[Opening DATASET CONTENT section]

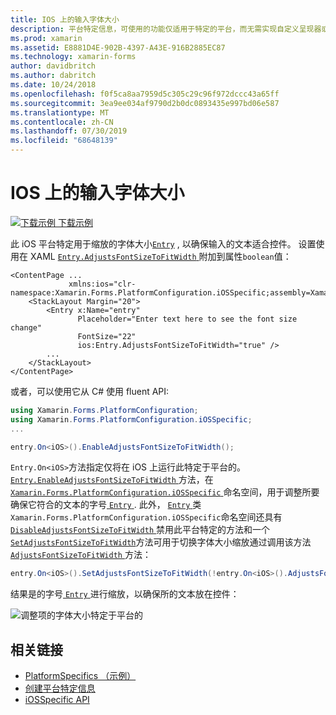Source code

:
 ```yaml
---
title: IOS 上的输入字体大小
description: 平台特定信息，可使用的功能仅适用于特定的平台，而无需实现自定义呈现器或效果。 本文介绍如何使用特定于 iOS 平台的来缩放条目的字体大小。
ms.prod: xamarin
ms.assetid: E8881D4E-902B-4397-A43E-916B2885EC87
ms.technology: xamarin-forms
author: davidbritch
ms.author: dabritch
ms.date: 10/24/2018
ms.openlocfilehash: f0f5ca8aa7959d5c305c29c96f972dccc43a65ff
ms.sourcegitcommit: 3ea9ee034af9790d2b0dc0893435e997bd06e587
ms.translationtype: MT
ms.contentlocale: zh-CN
ms.lasthandoff: 07/30/2019
ms.locfileid: "68648139"
---
```

# <a name="entry-font-size-on-ios"></a>IOS 上的输入字体大小

[![下载示例](~/media/shared/download.png) 下载示例](https://docs.microsoft.com/samples/xamarin/xamarin-forms-samples/userinterface-platformspecifics)

此 iOS 平台特定用于缩放的字体大小[`Entry`](xref:Xamarin.Forms.Entry) , 以确保输入的文本适合控件。 设置使用在 XAML [ `Entry.AdjustsFontSizeToFitWidth` ](xref:Xamarin.Forms.PlatformConfiguration.iOSSpecific.Entry.AdjustsFontSizeToFitWidthProperty)附加到属性`boolean`值：

```xaml
<ContentPage ...
             xmlns:ios="clr-namespace:Xamarin.Forms.PlatformConfiguration.iOSSpecific;assembly=Xamarin.Forms.Core"
    <StackLayout Margin="20">
        <Entry x:Name="entry"
               Placeholder="Enter text here to see the font size change"
               FontSize="22"
               ios:Entry.AdjustsFontSizeToFitWidth="true" />
        ...
    </StackLayout>
</ContentPage>
```

或者，可以使用它从 C# 使用 fluent API:

```csharp
using Xamarin.Forms.PlatformConfiguration;
using Xamarin.Forms.PlatformConfiguration.iOSSpecific;
...

entry.On<iOS>().EnableAdjustsFontSizeToFitWidth();
```

`Entry.On<iOS>`方法指定仅将在 iOS 上运行此特定于平台的。 [ `Entry.EnableAdjustsFontSizeToFitWidth` ](xref:Xamarin.Forms.PlatformConfiguration.iOSSpecific.Entry.EnableAdjustsFontSizeToFitWidth(Xamarin.Forms.IPlatformElementConfiguration{Xamarin.Forms.PlatformConfiguration.iOS,Xamarin.Forms.Entry}))方法，在[ `Xamarin.Forms.PlatformConfiguration.iOSSpecific` ](xref:Xamarin.Forms.PlatformConfiguration.iOSSpecific)命名空间，用于调整所要确保它符合的文本的字号[ `Entry` ](xref:Xamarin.Forms.Entry). 此外， [ `Entry` ](xref:Xamarin.Forms.PlatformConfiguration.iOSSpecific.Entry)类`Xamarin.Forms.PlatformConfiguration.iOSSpecific`命名空间还具有[ `DisableAdjustsFontSizeToFitWidth` ](xref:Xamarin.Forms.PlatformConfiguration.iOSSpecific.Entry.DisableAdjustsFontSizeToFitWidth(Xamarin.Forms.IPlatformElementConfiguration{Xamarin.Forms.PlatformConfiguration.iOS,Xamarin.Forms.Entry}))禁用此平台特定的方法和一个[ `SetAdjustsFontSizeToFitWidth`](xref:Xamarin.Forms.PlatformConfiguration.iOSSpecific.Entry.SetAdjustsFontSizeToFitWidth(Xamarin.Forms.IPlatformElementConfiguration{Xamarin.Forms.PlatformConfiguration.iOS,Xamarin.Forms.Entry},System.Boolean))方法可用于切换字体大小缩放通过调用该方法[ `AdjustsFontSizeToFitWidth` ](xref:Xamarin.Forms.PlatformConfiguration.iOSSpecific.Entry.AdjustsFontSizeToFitWidth(Xamarin.Forms.IPlatformElementConfiguration{Xamarin.Forms.PlatformConfiguration.iOS,Xamarin.Forms.Entry}))方法：

```csharp
entry.On<iOS>().SetAdjustsFontSizeToFitWidth(!entry.On<iOS>().AdjustsFontSizeToFitWidth());
```

结果是的字号[ `Entry` ](xref:Xamarin.Forms.Entry)进行缩放，以确保所的文本放在控件：

![](entry-font-size-images/entry-font-size.png "调整项的字体大小特定于平台的")

## <a name="related-links"></a>相关链接

- [PlatformSpecifics （示例）](https://docs.microsoft.com/samples/xamarin/xamarin-forms-samples/userinterface-platformspecifics)
- [创建平台特定信息](~/xamarin-forms/platform/platform-specifics/index.md#creating-platform-specifics)
- [iOSSpecific API](xref:Xamarin.Forms.PlatformConfiguration.iOSSpecific)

[Closing DATASET CONTENT section]

§ TASK STATEMENT:
Wherever a line in the listing contains the word "using", copy that line out.

§ WRITTEN REPLY:
using Xamarin.Forms.PlatformConfiguration;
using Xamarin.Forms.PlatformConfiguration.iOSSpecific;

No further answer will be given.